For the first time since 1980, both state aid and property tax revenues are declining at the same time in the U.S., delivering local governments a “one-two punch,” according a report out today from The Pew Charitable Trusts’ American Cities Project. “The blow comes as demand for government services rises, driven by stubborn unemployment rates, population growth, and other factors.”
To deal with reduced revenue, some local governments have raised taxes and fees, but most have cut spending, said the report, called “The Local Squeeze.” They’ve shortened school days, privatized or consolidated departments and reduced the frequency of services like trash collection. Ground Level reported on this same predicament playing out in Minnesota last year, in our project “Forced to Choose.”

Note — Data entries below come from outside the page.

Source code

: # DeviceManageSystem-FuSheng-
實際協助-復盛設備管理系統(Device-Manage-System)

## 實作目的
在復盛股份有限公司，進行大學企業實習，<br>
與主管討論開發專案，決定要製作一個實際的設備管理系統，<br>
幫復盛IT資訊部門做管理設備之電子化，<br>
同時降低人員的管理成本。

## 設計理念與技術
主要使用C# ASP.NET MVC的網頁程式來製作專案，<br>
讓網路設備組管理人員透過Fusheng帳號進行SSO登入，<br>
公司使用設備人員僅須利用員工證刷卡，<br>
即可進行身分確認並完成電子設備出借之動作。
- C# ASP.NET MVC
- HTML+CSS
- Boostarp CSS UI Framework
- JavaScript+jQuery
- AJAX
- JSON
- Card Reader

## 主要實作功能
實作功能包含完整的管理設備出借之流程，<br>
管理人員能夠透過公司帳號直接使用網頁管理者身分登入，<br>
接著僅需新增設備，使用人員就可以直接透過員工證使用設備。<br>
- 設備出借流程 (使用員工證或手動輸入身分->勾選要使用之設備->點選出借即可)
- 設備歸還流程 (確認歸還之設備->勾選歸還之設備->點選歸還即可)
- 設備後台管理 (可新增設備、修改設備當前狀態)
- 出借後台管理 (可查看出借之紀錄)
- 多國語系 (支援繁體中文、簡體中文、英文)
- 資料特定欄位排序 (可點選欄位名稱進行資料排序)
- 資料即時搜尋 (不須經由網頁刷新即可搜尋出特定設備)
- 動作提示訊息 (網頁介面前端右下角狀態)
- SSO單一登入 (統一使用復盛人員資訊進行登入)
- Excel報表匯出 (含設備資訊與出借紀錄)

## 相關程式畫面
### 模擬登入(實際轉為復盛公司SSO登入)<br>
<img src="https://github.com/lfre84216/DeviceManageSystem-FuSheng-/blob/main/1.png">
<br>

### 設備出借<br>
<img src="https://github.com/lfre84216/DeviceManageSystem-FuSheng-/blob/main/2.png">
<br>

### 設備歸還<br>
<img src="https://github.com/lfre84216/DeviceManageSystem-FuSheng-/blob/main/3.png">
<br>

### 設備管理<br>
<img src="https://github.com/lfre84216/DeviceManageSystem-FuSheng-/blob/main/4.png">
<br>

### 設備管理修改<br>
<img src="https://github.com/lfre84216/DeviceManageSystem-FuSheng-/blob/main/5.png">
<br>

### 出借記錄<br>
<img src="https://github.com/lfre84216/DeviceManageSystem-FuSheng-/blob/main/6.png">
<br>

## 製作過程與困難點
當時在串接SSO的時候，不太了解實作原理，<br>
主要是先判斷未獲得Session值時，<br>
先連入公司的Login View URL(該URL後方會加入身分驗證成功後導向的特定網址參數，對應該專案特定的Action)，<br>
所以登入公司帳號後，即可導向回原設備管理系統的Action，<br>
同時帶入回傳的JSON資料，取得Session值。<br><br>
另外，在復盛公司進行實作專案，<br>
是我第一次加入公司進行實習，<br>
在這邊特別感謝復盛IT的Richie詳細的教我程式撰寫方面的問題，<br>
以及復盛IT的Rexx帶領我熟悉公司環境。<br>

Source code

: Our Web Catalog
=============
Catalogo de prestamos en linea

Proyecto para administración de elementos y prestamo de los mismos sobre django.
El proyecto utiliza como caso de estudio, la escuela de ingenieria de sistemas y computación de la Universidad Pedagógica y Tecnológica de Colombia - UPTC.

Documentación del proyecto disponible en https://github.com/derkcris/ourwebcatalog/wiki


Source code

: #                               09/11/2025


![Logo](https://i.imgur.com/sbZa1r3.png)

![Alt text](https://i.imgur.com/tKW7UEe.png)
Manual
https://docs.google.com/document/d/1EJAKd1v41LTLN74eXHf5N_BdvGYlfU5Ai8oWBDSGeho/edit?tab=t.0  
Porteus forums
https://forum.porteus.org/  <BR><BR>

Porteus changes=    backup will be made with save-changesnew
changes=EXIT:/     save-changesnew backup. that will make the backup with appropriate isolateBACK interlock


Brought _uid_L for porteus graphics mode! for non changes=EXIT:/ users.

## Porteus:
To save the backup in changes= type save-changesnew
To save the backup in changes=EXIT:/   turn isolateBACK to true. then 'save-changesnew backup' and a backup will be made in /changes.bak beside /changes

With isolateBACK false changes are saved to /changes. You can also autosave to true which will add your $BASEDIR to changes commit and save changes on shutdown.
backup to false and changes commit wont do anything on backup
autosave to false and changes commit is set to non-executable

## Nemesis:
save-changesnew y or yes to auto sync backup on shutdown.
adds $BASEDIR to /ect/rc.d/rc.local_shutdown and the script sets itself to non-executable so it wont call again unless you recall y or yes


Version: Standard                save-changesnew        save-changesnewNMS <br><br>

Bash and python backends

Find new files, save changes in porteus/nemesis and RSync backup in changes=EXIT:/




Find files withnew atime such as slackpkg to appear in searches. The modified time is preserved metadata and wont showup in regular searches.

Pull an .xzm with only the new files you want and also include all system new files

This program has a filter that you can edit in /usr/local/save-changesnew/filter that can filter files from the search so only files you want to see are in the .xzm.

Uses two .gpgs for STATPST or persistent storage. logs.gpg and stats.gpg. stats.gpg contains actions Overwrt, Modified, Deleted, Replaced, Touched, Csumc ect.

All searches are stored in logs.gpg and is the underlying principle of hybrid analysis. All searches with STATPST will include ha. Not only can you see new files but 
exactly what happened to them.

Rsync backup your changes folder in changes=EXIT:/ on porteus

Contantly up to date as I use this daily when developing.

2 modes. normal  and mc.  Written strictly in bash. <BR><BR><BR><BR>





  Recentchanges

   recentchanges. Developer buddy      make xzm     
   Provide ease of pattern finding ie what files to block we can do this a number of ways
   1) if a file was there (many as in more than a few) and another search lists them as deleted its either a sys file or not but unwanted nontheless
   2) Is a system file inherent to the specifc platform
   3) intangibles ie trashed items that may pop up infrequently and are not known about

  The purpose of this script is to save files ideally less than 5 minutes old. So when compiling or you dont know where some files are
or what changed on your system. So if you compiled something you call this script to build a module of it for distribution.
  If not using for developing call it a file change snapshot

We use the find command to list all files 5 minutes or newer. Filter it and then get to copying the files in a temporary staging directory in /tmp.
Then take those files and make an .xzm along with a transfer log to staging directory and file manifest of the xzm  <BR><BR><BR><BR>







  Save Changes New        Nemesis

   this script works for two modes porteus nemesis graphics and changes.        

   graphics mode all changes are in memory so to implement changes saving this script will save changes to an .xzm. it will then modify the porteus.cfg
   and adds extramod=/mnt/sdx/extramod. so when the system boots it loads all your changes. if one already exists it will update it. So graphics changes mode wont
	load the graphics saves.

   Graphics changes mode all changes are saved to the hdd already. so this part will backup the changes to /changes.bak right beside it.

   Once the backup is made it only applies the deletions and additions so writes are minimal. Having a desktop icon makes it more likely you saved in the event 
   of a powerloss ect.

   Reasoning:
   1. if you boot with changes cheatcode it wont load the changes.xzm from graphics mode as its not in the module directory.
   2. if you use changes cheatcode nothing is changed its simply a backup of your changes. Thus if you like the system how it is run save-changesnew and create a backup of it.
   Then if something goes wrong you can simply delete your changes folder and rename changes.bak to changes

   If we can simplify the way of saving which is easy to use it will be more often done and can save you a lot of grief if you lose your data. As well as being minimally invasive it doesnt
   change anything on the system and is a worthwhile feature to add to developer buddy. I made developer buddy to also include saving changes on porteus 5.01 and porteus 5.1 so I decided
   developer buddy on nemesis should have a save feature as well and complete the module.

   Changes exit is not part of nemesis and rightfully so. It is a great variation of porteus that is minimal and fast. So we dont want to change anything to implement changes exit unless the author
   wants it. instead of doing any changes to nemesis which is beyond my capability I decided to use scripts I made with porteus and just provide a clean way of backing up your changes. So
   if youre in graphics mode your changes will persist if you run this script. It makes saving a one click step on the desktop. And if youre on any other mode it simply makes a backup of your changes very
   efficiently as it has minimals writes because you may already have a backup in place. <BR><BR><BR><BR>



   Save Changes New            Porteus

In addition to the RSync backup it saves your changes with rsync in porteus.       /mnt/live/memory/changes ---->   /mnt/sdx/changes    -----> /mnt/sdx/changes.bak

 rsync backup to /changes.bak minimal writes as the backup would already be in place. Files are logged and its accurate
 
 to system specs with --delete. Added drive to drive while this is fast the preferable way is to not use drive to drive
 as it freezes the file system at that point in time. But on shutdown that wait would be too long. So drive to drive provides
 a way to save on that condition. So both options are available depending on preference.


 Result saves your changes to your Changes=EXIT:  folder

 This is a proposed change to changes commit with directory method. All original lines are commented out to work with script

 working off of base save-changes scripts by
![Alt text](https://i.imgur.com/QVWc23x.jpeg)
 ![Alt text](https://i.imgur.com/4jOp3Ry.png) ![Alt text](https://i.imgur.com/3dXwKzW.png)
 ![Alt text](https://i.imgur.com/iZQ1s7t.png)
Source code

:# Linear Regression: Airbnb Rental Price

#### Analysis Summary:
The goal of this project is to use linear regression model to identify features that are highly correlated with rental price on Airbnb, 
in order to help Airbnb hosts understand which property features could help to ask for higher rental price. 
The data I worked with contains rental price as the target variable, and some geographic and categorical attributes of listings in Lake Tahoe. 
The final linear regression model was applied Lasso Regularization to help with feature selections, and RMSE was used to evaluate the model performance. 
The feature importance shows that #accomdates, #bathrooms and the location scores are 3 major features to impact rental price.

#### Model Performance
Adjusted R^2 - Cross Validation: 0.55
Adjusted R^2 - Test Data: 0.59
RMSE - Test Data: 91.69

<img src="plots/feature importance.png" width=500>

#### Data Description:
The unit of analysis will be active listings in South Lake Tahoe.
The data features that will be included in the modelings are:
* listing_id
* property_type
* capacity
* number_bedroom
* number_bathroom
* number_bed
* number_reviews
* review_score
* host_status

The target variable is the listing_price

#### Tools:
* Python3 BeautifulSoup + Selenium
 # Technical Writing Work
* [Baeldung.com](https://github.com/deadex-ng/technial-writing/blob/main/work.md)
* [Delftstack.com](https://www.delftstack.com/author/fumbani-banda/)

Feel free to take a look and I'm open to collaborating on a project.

The Pew report does take a state-by-state look at several factors, including reductions to state aid. This map shows the Minnesota is on the high end of the national spectrum.
One way local governments reduced their budgets was to cut staff. “Through a combination of layoffs, attrition, hiring freezes, and furloughs, local governments shed half a million jobs, or 3.4 percent of their overall workforce, between September 2008 and December 2011, with half of this loss coming from the education sector,” said the report.
Minnesota fared better than most in this regard, shrinking its local government workforce by just under 4 percent per resident between late 2008 and 2011, while the national average was 5.6 percent.
The upshot is that while some governments are relieving financial pressures through greater efficiencies and use of technology, others have spent emergency funds or sold assets. Hard times have exacerbated debt problems and made it tougher to borrow.
“Their decisions may produce temporary fixes or permanent changes,” said the report. “Either way, the impact of the local squeeze will be felt for years to come.”